Leave out the pictures and output the data verbatim.

MATERIAL FOR THE TASK:
▬▬▬▬▬▬

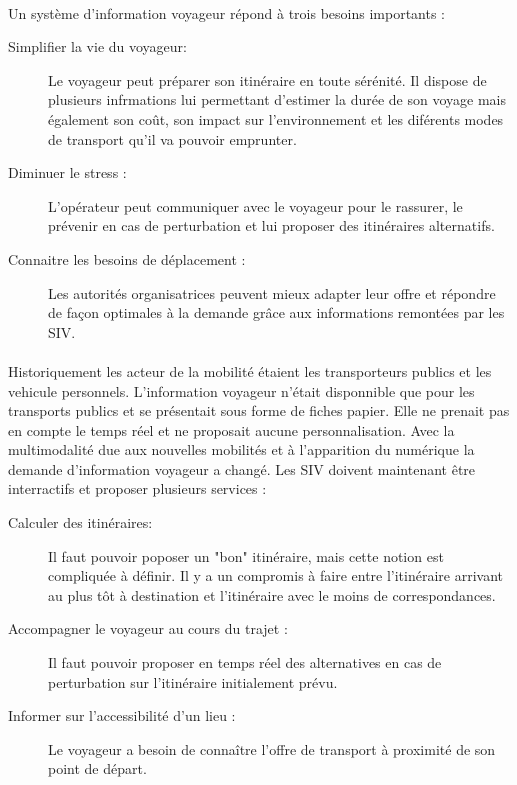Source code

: \documentclass[a4paper]{report}
\begin{document}
\paragraph{} Un système d'information voyageur répond à trois besoins importants : 
				
\begin{description}
	\item[Simplifier la vie du voyageur:] Le voyageur peut préparer son itinéraire en toute sérénité. Il dispose de plusieurs infrmations lui permettant d'estimer la durée de son voyage 		mais également son coût, son impact sur l'environnement et les diférents modes de transport qu'il va pouvoir emprunter.
	\item[Diminuer le stress :] L'opérateur peut communiquer avec le voyageur pour le rassurer, le prévenir en cas de perturbation et lui proposer des itinéraires alternatifs.
	\item[Connaitre les besoins de déplacement :] Les autorités organisatrices peuvent mieux adapter leur offre et répondre de façon optimales à la demande grâce aux informations 	remontées par les SIV.
\end{description}

\paragraph{} Historiquement les acteur de la mobilité étaient les transporteurs publics et les vehicule personnels. L'information voyageur n'était disponnible que pour les transports publics et se présentait sous forme de fiches papier. Elle ne prenait pas en compte le temps réel et ne proposait aucune personnalisation. Avec la multimodalité due aux nouvelles mobilités et à l'apparition du numérique la demande d'information voyageur a changé. Les SIV doivent maintenant être interractifs et proposer plusieurs services :
				
\begin{description}
	\item[Calculer des itinéraires:]  Il faut pouvoir poposer un "bon" itinéraire, mais cette notion est compliquée à définir. Il y a un compromis à faire entre l'itinéraire arrivant au 		plus tôt à destination et l'itinéraire avec le moins de correspondances.
	\item[Accompagner le voyageur au cours du trajet :] Il faut pouvoir proposer en temps réel des alternatives en cas de perturbation sur l'itinéraire initialement prévu.
	\item[Informer sur l'accessibilité d'un lieu :] Le voyageur a besoin de connaître l'offre de transport à proximité de son point de départ.
\end{description}
\end{document}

▬▬▬▬▬▬

SOLVED PROBLEM:
Source code

: \documentclass[a4paper]{report}
\begin{document}
\paragraph{} Un système d'information voyageur répond à trois besoins importants : 
				
\begin{description}
	\item[Simplifier la vie du voyageur:] Le voyageur peut préparer son itinéraire en toute sérénité. Il dispose de plusieurs infrmations lui permettant d'estimer la durée de son voyage 		mais également son coût, son impact sur l'environnement et les diférents modes de transport qu'il va pouvoir emprunter.
	\item[Diminuer le stress :] L'opérateur peut communiquer avec le voyageur pour le rassurer, le prévenir en cas de perturbation et lui proposer des itinéraires alternatifs.
	\item[Connaitre les besoins de déplacement :] Les autorités organisatrices peuvent mieux adapter leur offre et répondre de façon optimales à la demande grâce aux informations 	remontées par les SIV.
\end{description}

\paragraph{} Historiquement les acteur de la mobilité étaient les transporteurs publics et les vehicule personnels. L'information voyageur n'était disponnible que pour les transports publics et se présentait sous forme de fiches papier. Elle ne prenait pas en compte le temps réel et ne proposait aucune personnalisation. Avec la multimodalité due aux nouvelles mobilités et à l'apparition du numérique la demande d'information voyageur a changé. Les SIV doivent maintenant être interractifs et proposer plusieurs services :
				
\begin{description}
	\item[Calculer des itinéraires:]  Il faut pouvoir poposer un "bon" itinéraire, mais cette notion est compliquée à définir. Il y a un compromis à faire entre l'itinéraire arrivant au 		plus tôt à destination et l'itinéraire avec le moins de correspondances.
	\item[Accompagner le voyageur au cours du trajet :] Il faut pouvoir proposer en temps réel des alternatives en cas de perturbation sur l'itinéraire initialement prévu.
	\item[Informer sur l'accessibilité d'un lieu :] Le voyageur a besoin de connaître l'offre de transport à proximité de son point de départ.
\end{description}
\end{document}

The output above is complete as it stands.